*Instructions to follow*
In the entries below, every line that contains "parsed" must be located and copied.

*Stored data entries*
________________________
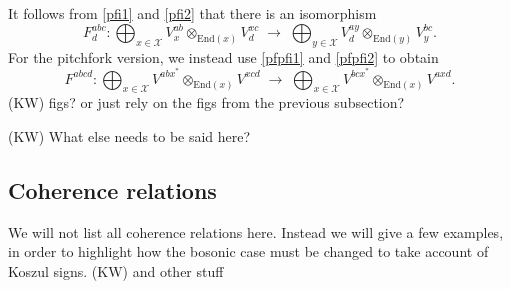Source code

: \documentclass[12pt,a4paper]{article}
\newcommand{\tp}{\otimes}
\newcommand{\mcx}{\mathcal{X}}
\newcommand\be            {\begin{equation}}
\newcommand\ee            {\end{equation}}
\newcommand{\End}{\text{End}}
\newcommand{\kw}[1]{{\color{kwcolor}\footnotesize{(KW) #1}}}
\begin{document}
It follows from \ref{pfi1} and \ref{pfi2} that there is an isomorphism
\be  \label{fdef21}
	F^{abc}_d : \bigoplus_{x\in \mcx} V^{ab}_x \tp_{\End(x)} V^{xc}_d \;\to\; \bigoplus_{y\in \mcx} V^{ay}_d \tp_{\End(y)} V^{bc}_y .
\ee
For the pitchfork version, we instead use \ref{pfpfi1} and \ref{pfpfi2} to obtain
\be  \label{fdef30}
	F^{abcd} : \bigoplus_{x\in \mcx} V^{abx^*} \tp_{\End(x)} V^{xcd}   \;\to\;   \bigoplus_{x\in \mcx} V^{bcx^*} \tp_{\End(x)} V^{axd} .
\ee
\kw{figs?  or just rely on the figs from the previous subsection?}



\bigskip


\kw{What else needs to be said here?}




\subsection{Coherence relations} \label{coherence_ss}

We will not list all coherence relations here.
Instead we will give a few examples, in order to highlight how the bosonic case
must be changed to take account of Koszul signs.
\kw{and other stuff}

\medskip
\end{document}
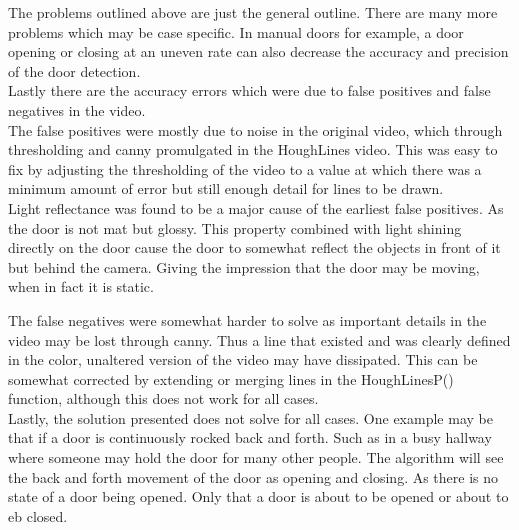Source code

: \documentclass{article}
\begin{document}
The problems outlined above are just the general outline. There are many more problems which may be case specific. In manual doors for example, a door opening or closing at an uneven rate can also decrease the accuracy and precision of the door detection.\\
Lastly there are the accuracy errors which were due to false positives and false negatives in the video.\\
The false positives were mostly due to noise in the original video, which through thresholding and canny promulgated in the HoughLines video. This was easy to fix by adjusting the thresholding of the video to a value at which there was a minimum amount of error but still enough detail for lines to be drawn.\\
Light reflectance was found to be a major cause of the earliest false positives. As the door is not mat but glossy. This property combined with light shining directly on the door cause the door to somewhat reflect the objects in front of it but behind the camera. Giving the impression that the door may be moving, when in fact it is static.


The false negatives were somewhat harder to solve as important details in the video may be lost through canny. Thus a line that existed and was clearly defined in the color, unaltered version of the video may have dissipated. This can be somewhat corrected by extending or merging lines in the HoughLinesP() function, although this does not work for all cases. \\

Lastly, the solution presented does not solve for all cases. One example may be that if a door is continuously rocked back and forth. Such as in a busy hallway where someone may hold the door for many other people. The algorithm will see the back and forth movement of the door as opening and closing. As there is no state of a door being opened. Only that a door is about to be opened or about to eb closed.\\









\pagebreak
\end{document}

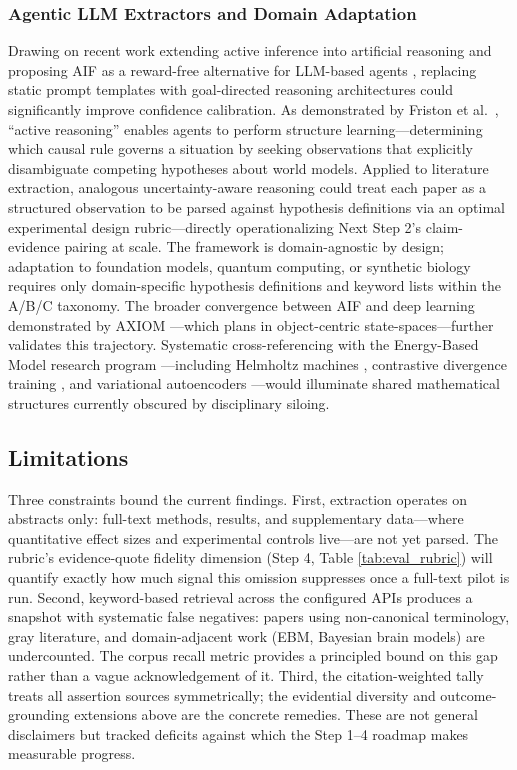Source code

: \documentclass[
  english,
]{article}
\begin{document}
\subsubsection{Agentic LLM Extractors and Domain
Adaptation}\label{agentic-llm-extractors-and-domain-adaptation}

Drawing on recent work extending active inference into artificial
reasoning \citep{friston2025active} and proposing AIF as a reward-free
alternative for LLM-based agents \citep{wen2025missing}, replacing
static prompt templates with goal-directed reasoning architectures could
significantly improve confidence calibration. As demonstrated by Friston
et al.~\citep{friston2025active}, ``active reasoning'' enables agents to
perform structure learning---determining which causal rule governs a
situation by seeking observations that explicitly disambiguate competing
hypotheses about world models. Applied to literature extraction,
analogous uncertainty-aware reasoning could treat each paper as a
structured observation to be parsed against hypothesis definitions via
an optimal experimental design rubric---directly operationalizing Next
Step 2's claim-evidence pairing at scale. The framework is
domain-agnostic by design; adaptation to foundation models, quantum
computing, or synthetic biology requires only domain-specific hypothesis
definitions and keyword lists within the A/B/C taxonomy. The broader
convergence between AIF and deep learning demonstrated by AXIOM
\citep{heins2025axiom}---which plans in object-centric
state-spaces---further validates this trajectory. Systematic
cross-referencing with the Energy-Based Model research program
\citep{lecun2006tutorial}---including Helmholtz machines
\citep{dayan1995helmholtz}, contrastive divergence training
\citep{hinton2002training}, and variational autoencoders
\citep{kingma2014auto}---would illuminate shared mathematical structures
currently obscured by disciplinary siloing.

\subsection{Limitations}\label{limitations}

Three constraints bound the current findings. First, extraction operates
on abstracts only: full-text methods, results, and supplementary
data---where quantitative effect sizes and experimental controls
live---are not yet parsed. The rubric's evidence-quote fidelity
dimension (Step 4, Table \ref{tab:eval_rubric}) will quantify exactly
how much signal this omission suppresses once a full-text pilot is run.
Second, keyword-based retrieval across the configured APIs produces a
snapshot with systematic false negatives: papers using non-canonical
terminology, gray literature, and domain-adjacent work (EBM, Bayesian
brain models) are undercounted. The corpus recall metric provides a
principled bound on this gap rather than a vague acknowledgement of it.
Third, the citation-weighted tally treats all assertion sources
symmetrically; the evidential diversity and outcome-grounding extensions
above are the concrete remedies. These are not general disclaimers but
tracked deficits against which the Step 1--4 roadmap makes measurable
progress.
\end{document}
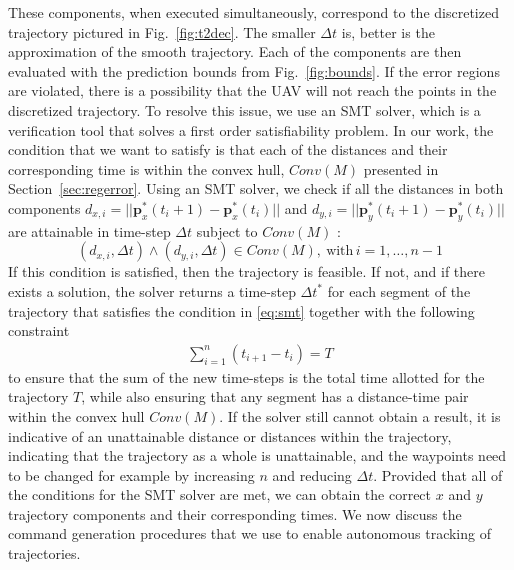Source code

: \documentclass[letterpaper, 10 pt, conference]{ieeeconf}  %
\newcommand\NB[1]{$\spadesuit$\footnote{NB: #1}}
\begin{document}
These components, when executed simultaneously, correspond to the discretized trajectory pictured in Fig.~\ref{fig:t2dec}. The smaller $\Delta t$ is, better is the approximation of the smooth trajectory. Each of the components are then evaluated with the prediction bounds from Fig.~\ref{fig:bounds}. If the error regions are violated, there is a possibility that the UAV will not reach the points in the discretized trajectory. To resolve this issue, we use an SMT solver, which is a verification tool that solves a first order satisfiability problem. In our work, the condition that we want to satisfy is that each of the distances and their corresponding time is within the convex hull, $Conv(M)$ presented in Section~\ref{sec:regerror}. Using an SMT solver, we check if all the distances in both components ${d}_{x,i}=||\bm{p}_x^*(t_i+1)-\bm{p}_x^*(t_i)||$ and ${d}_{y,i}=||\bm{p}_y^*(t_i+1)-\bm{p}_y^*(t_i)||$ are attainable in time-step $\Delta t$ subject to $Conv(M)$ : 
\begin{equation}\label{eq:smt}
    ({d}_{x,i},\Delta t) \wedge ({d}_{y,i},\Delta t) \in Conv(M), ~\textrm{with}\, i = 1,\ldots,n-1
\end{equation}
If this condition is satisfied, then the trajectory is feasible. If not, and if there exists a solution, the solver returns a time-step $\Delta t^*$ for each segment of the trajectory that satisfies the condition in \eqref{eq:smt} together with the following constraint
\begin{align}
     \sum_{i=1}^n(t_{i+1}-t_i) = T
\end{align}
to ensure that the sum of the new time-steps is the total time allotted for the trajectory $T$, while also ensuring that any segment has a distance-time pair within the convex hull $Conv(M)$. If the solver still cannot obtain a result, it is indicative of an unattainable distance or distances within the trajectory, indicating that the trajectory as a whole is unattainable, and the waypoints need to be changed for example by increasing $n$ and reducing $\Delta t$. Provided that all of the conditions for the SMT solver are met, we can obtain the correct $x$ and $y$ trajectory components and their corresponding times. We now discuss the command generation procedures that we use to enable autonomous tracking of trajectories.
\end{document}

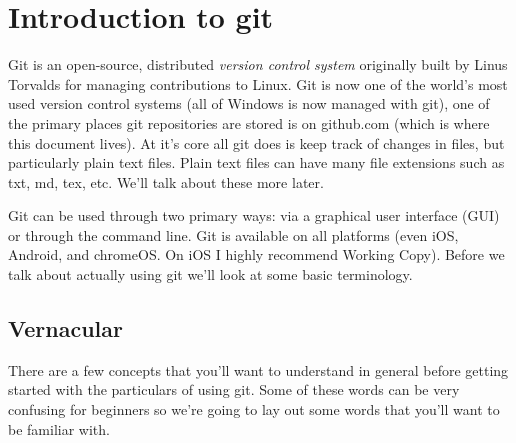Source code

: \section{Introduction to git}

Git is an open-source, distributed \textit{version control system} originally built by Linus Torvalds for managing contributions to Linux. Git is now one of the world's most used version control systems (all of Windows is now managed with git), one of the primary places git repositories are stored is on github.com (which is where this document lives). At it's core all git does is keep track of changes in files, but particularly plain text files. Plain text files can have many file extensions such as txt, md, tex, etc. We'll talk about these more later.

Git can be used through two primary ways: via a graphical user interface (GUI) or through the command line. Git is available on all platforms (even iOS, Android, and chromeOS. On iOS I highly recommend Working Copy). Before we talk about actually using git we'll look at some basic terminology.


\subsection{Vernacular}

There are a few concepts that you'll want to understand in general before getting started with the particulars of using git. Some of these words can be very confusing for beginners so we're going to lay out some words that you'll want to be familiar with.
________________________
*Solution to this problem*
structured observation to be parsed against hypothesis definitions via
live---are not yet parsed. The rubric's evidence-quote fidelity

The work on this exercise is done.